Uzmanından "meme kanserinin erken teşhisinde meme yoğunluğu" uyarısı
Medipol Mega Üniversite Hastanesi Radyoloji Bölümü'nden Doç. Dr. Irmak Durur Subaşı:- "Artan meme yoğunluğu, kendi kendine muayene sırasında hastaların önemli bulguları fark edememesine sebep olabilir. Ayrıca, mamografide kitle veya kanser bulgularını ört
İSTANBUL (AA) - Medipol Mega Üniversite Hastanesi Radyoloji Bölümü'nden Doç. Dr. Irmak Durur Subaşı, "Artan meme yoğunluğu, kendi kendine muayene sırasında hastaların önemli bulguları fark edememesine sebep olabilir. Ayrıca, mamografide kitle veya kanser bulgularını örtebilir." ifadelerini kullandı.
Dünya Radyoloji Günü dolayısıyla Medipol Mega Üniversite Hastanesi'nden yapılan açıklamada görüşlerine yer verilen Doç. Dr. Irmak Durur Subaşı, meme kanserinin erken teşhisinde meme yoğunluğunun önemine ilişkin değerlendirmelerde bulundu.

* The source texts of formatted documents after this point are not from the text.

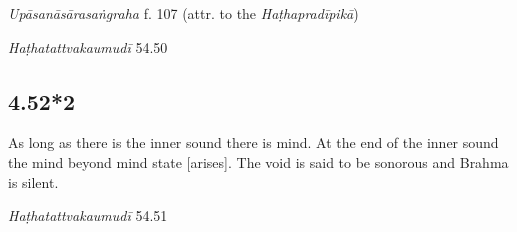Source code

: \begin{ekdosis}

\begin{testimonia}[hp04_052_1]
\emph{Upāsanāsārasaṅgraha} f. 107 (attr. to the \emph{Haṭhapradīpikā})
\begin{versinnote}
\end{versinnote}

\emph{Haṭhatattvakaumudī} 54.50
\begin{versinnote}
\end{versinnote}
\end{testimonia}


\subsection*{4.52*2}
\begin{translation}[hp04_052_2]
As long as there is the inner sound there is mind. At the end of the inner sound the mind beyond mind state [arises]. The void is said to be sonorous and Brahma is silent.
\end{translation}


\begin{testimonia}[hp04_052_2]
\emph{Haṭhatattvakaumudī} 54.51
\begin{versinnote}
\end{versinnote}
\end{testimonia}


\end{ekdosis}
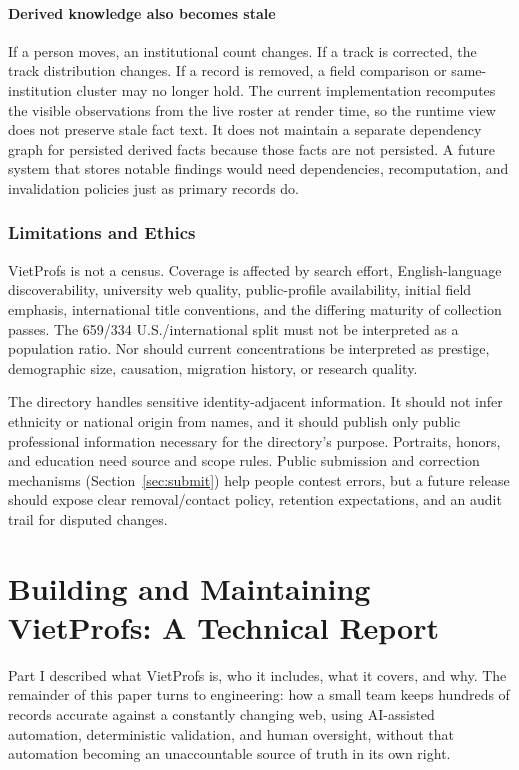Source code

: \documentclass[11pt]{article}
\begin{document}
\subsection{Derived knowledge also becomes stale}
If a person moves, an institutional count changes.
If a track is corrected, the track distribution changes.
If a record is removed, a field comparison or same-institution cluster may no longer hold.
The current implementation recomputes the visible observations from the live roster at render time, so the runtime view does not preserve stale fact text.
It does not maintain a separate dependency graph for persisted derived facts because those facts are not persisted.
A future system that stores notable findings would need dependencies, recomputation, and invalidation policies just as primary records do.

\section{Limitations and Ethics}
\label{sec:limitations}
VietProfs is not a census.
Coverage is affected by search effort, English-language discoverability, university web quality, public-profile availability, initial field emphasis, international title conventions, and the differing maturity of collection passes.
The 659/334 U.S./international split must not be interpreted as a population ratio.
Nor should current concentrations be interpreted as prestige, demographic size, causation, migration history, or research quality.

The directory handles sensitive identity-adjacent information.
It should not infer ethnicity or national origin from names, and it should publish only public professional information necessary for the directory's purpose.
Portraits, honors, and education need source and scope rules.
Public submission and correction mechanisms (Section~\ref{sec:submit}) help people contest errors, but a future release should expose clear removal/contact policy, retention expectations, and an audit trail for disputed changes.

\part{Building and Maintaining VietProfs: A Technical Report}

Part I described what VietProfs is, who it includes, what it covers, and why.
The remainder of this paper turns to engineering: how a small team keeps hundreds of records accurate against a constantly changing web, using AI-assisted automation, deterministic validation, and human oversight, without that automation becoming an unaccountable source of truth in its own right.
\end{document}
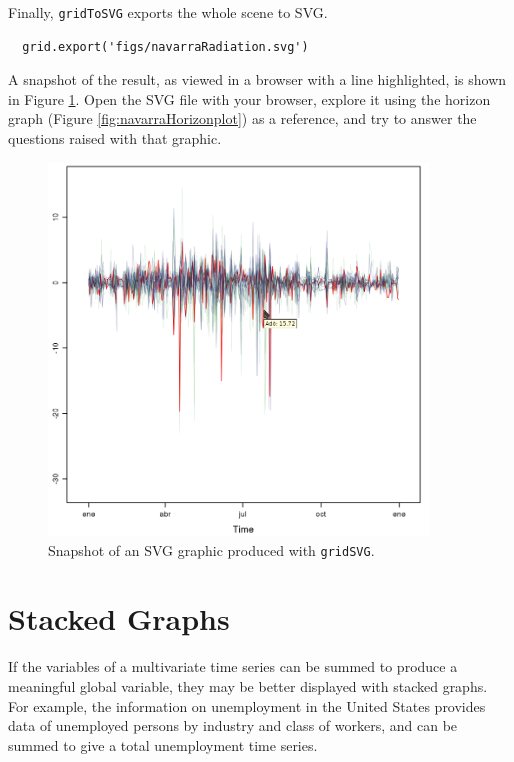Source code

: \documentclass[smallroyalvopaper]{memoir}
\begin{document}
Finally, \texttt{gridToSVG} exports the whole scene to SVG. 

\lstset{language=r,label= ,caption= ,captionpos=b,numbers=none}
\begin{lstlisting}
  grid.export('figs/navarraRadiation.svg')
\end{lstlisting}

A snapshot of the result, as viewed in a browser with a line
highlighted, is shown in Figure \ref{fig:navarraSVG}. Open the SVG
file with your browser, explore it using the horizon graph (Figure
\ref{fig:navarraHorizonplot}) as a reference, and try to answer the
questions raised with that graphic.

\begin{figure}
  \centering
  \includegraphics[width=0.9\textwidth]{figs/navarraSVG_captura.png}
  \caption{\label{fig:navarraSVG}Snapshot of an SVG graphic produced with \texttt{gridSVG}.}
\end{figure}



\section{Stacked Graphs}
\label{sec:org1004137}
If the variables of a multivariate time series can be summed to
produce a meaningful global variable, they may be better displayed
with stacked graphs. For example, the information on unemployment in
the United States provides data of unemployed persons by industry and
class of workers, and can be summed to give a total unemployment time
series.
\end{document}
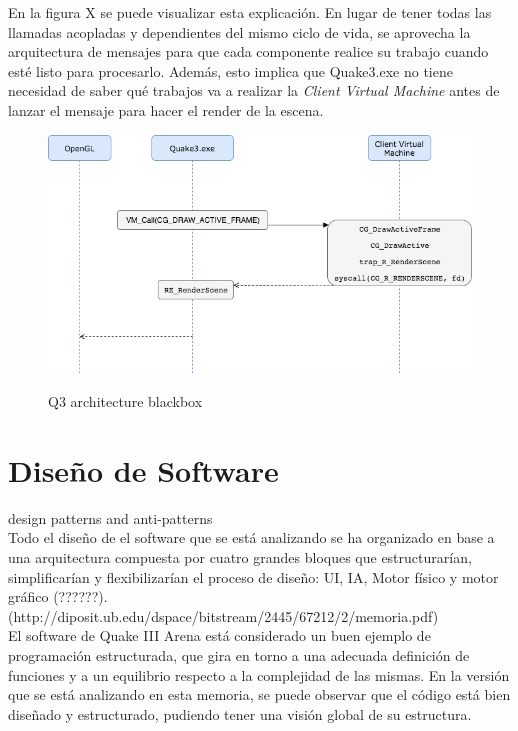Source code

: \documentclass[a4paper,12pt]{report}
\begin{document}
    En la figura X se puede visualizar esta explicación. En lugar de tener todas las llamadas acopladas y dependientes del mismo ciclo de vida, se aprovecha la arquitectura de mensajes para que cada componente realice su trabajo cuando esté listo para procesarlo. Además, esto implica que Quake3.exe no tiene necesidad de saber qué trabajos va a realizar la \textit{Client Virtual Machine} antes de lanzar el mensaje para hacer el render de la escena.\\
    
    
    \begin{center}
    	\begin{figure}[h]
    		\includegraphics[width=1\textwidth]{images/diagrama}
    		\label{fig:diagrama}
    		\caption{Q3 architecture blackbox}
    	\end{figure}
    \end{center}
    

	
	
	\newpage
	\section{Diseño de Software}
	design patterns and anti-patterns\\
	
	Todo el diseño de el software que se está analizando se ha organizado en base a una arquitectura compuesta por cuatro grandes bloques que estructurarían, simplificarían y flexibilizarían el proceso de diseño: UI, IA, Motor físico y motor gráfico (??????).
	(http://diposit.ub.edu/dspace/bitstream/2445/67212/2/memoria.pdf)\\
	
	El software de Quake III Arena está considerado un buen ejemplo de programación estructurada, que gira en torno a una adecuada definición de funciones y a un equilibrio respecto a la complejidad de las mismas. En la versión que se está analizando en esta memoria, se puede observar que el código está bien diseñado y estructurado, pudiendo tener una visión global de su estructura.\\
	
\end{document}
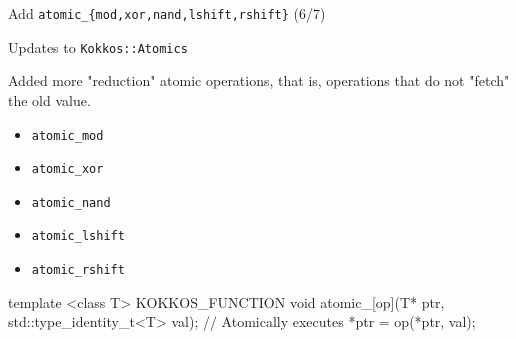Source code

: 
\begin{frame}[fragile]{Add \texttt{atomic\_\{mod,xor,nand,lshift,rshift\}} (6/7)}

Updates to \texttt{Kokkos::Atomics}

\vspace{10pt}

Added more "reduction" atomic operations, that is, operations that do not "fetch" the old value.
\begin{itemize}
  \item \texttt{atomic\_mod}
  \item \texttt{atomic\_xor}
  \item \texttt{atomic\_nand}
  \item \texttt{atomic\_lshift}
  \item \texttt{atomic\_rshift}
\end{itemize}

\vspace{5pt}

\begin{code}
template <class T>
KOKKOS_FUNCTION void atomic_[op](T* ptr, std::type_identity_t<T> val);
// Atomically executes { *ptr = op(*ptr, val); }
\end{code}

\end{frame}



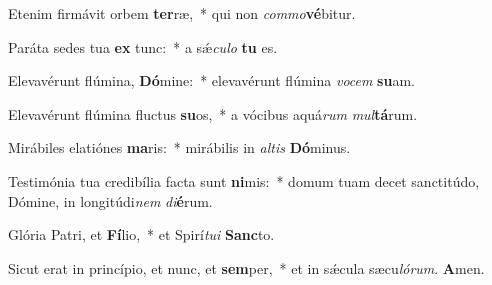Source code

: Etenim firmávit orbem \textbf{ter}ræ,~* qui non \textit{com}\textit{mo}\textbf{vé}bitur.

Paráta sedes tua \textbf{ex} tunc:~* a sǽ\textit{cu}\textit{lo} \textbf{tu} es.

Elevavérunt flúmina, \textbf{Dó}mine:~* elevavérunt flúmina \textit{vo}\textit{cem} \textbf{su}am.

Elevavérunt flúmina fluctus \textbf{su}os,~* a vócibus aquá\textit{rum} \textit{mul}\textbf{tá}rum.

Mirábiles elatiónes \textbf{ma}ris:~* mirábilis in \textit{al}\textit{tis} \textbf{Dó}minus.

Testimónia tua credibília facta sunt \textbf{ni}mis:~* domum tuam decet sanctitúdo, Dómine, in longitúdi\textit{nem} \textit{di}\textbf{é}rum.

Glória Patri, et \textbf{Fí}lio,~* et Spirí\textit{tu}\textit{i} \textbf{Sanc}to.

Sicut erat in princípio, et nunc, et \textbf{sem}per,~* et in sǽcula sæcu\textit{ló}\textit{rum}. \textbf{A}men.

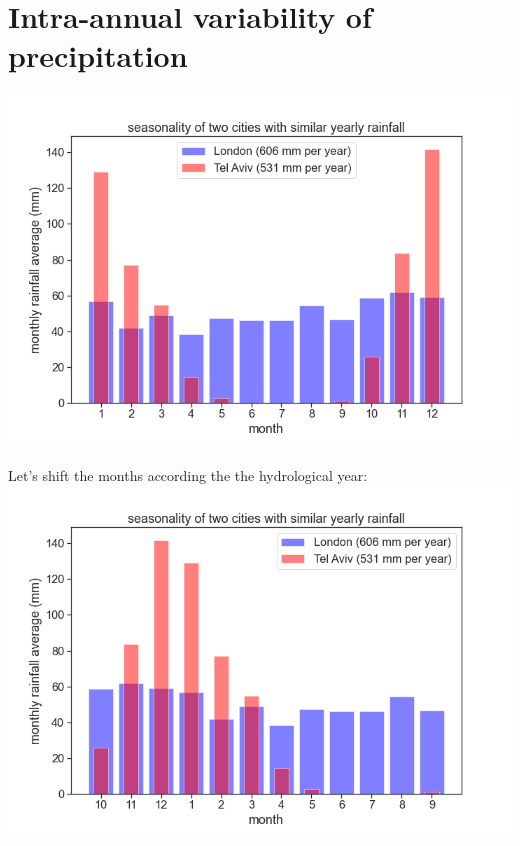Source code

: \documentclass[
  letterpaper,
  DIV=11,
  numbers=noendperiod]{scrreprt}
\begin{document}
\hypertarget{intra-annual-variability-of-precipitation}{%
\chapter{Intra-annual variability of
precipitation}\label{intra-annual-variability-of-precipitation}}

\includegraphics{archive/figures/monthly_tel_aviv_london_bars.png}

Let's shift the months according the the hydrological year:\\
\includegraphics{archive/figures/monthly_tel_aviv_london_bars_hydrological_year.png}
\end{document}
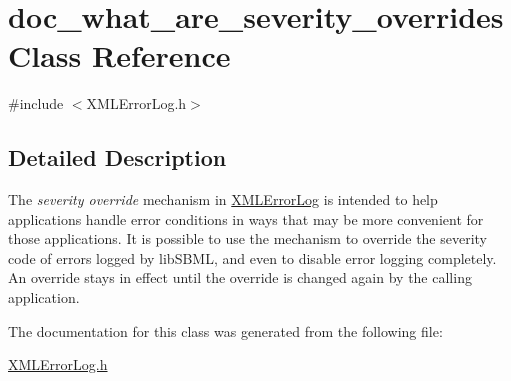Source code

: \hypertarget{classdoc__what__are__severity__overrides}{}\section{doc\+\_\+what\+\_\+are\+\_\+severity\+\_\+overrides Class Reference}
\label{classdoc__what__are__severity__overrides}


{\ttfamily \#include $<$X\+M\+L\+Error\+Log.\+h$>$}



\subsection{Detailed Description}
\begin{DoxyParagraph}{}
The {\itshape severity override} mechanism in \hyperlink{class_x_m_l_error_log}{X\+M\+L\+Error\+Log} is intended to help applications handle error conditions in ways that may be more convenient for those applications. It is possible to use the mechanism to override the severity code of errors logged by lib\+S\+B\+ML, and even to disable error logging completely. An override stays in effect until the override is changed again by the calling application. 
\end{DoxyParagraph}


The documentation for this class was generated from the following file\+:\begin{DoxyCompactItemize}
\item 
\hyperlink{_x_m_l_error_log_8h}{X\+M\+L\+Error\+Log.\+h}\end{DoxyCompactItemize}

Meme yoğunluğunun kişiye özel olduğunu belirten Subaşı, "Meme dokusu, genel olarak süt ve yağ bezlerinden ve destek dokudan oluşur. Memenin kompozisyonunu oluşturan bu yapılardan, 'fibroglandüler doku' dediğimiz süt bezlerinin oranı fazla ve dağılımı düzensiz ise sırasıyla yoğun ve heterojen meme yapısından bahsederiz. Meme yoğunluğu ve meme bezlerinin dağılımı, genellikle meme içerisinde düzenli değildir ve kadından kadına da farklılık arz eder." ifadelerini kullandı.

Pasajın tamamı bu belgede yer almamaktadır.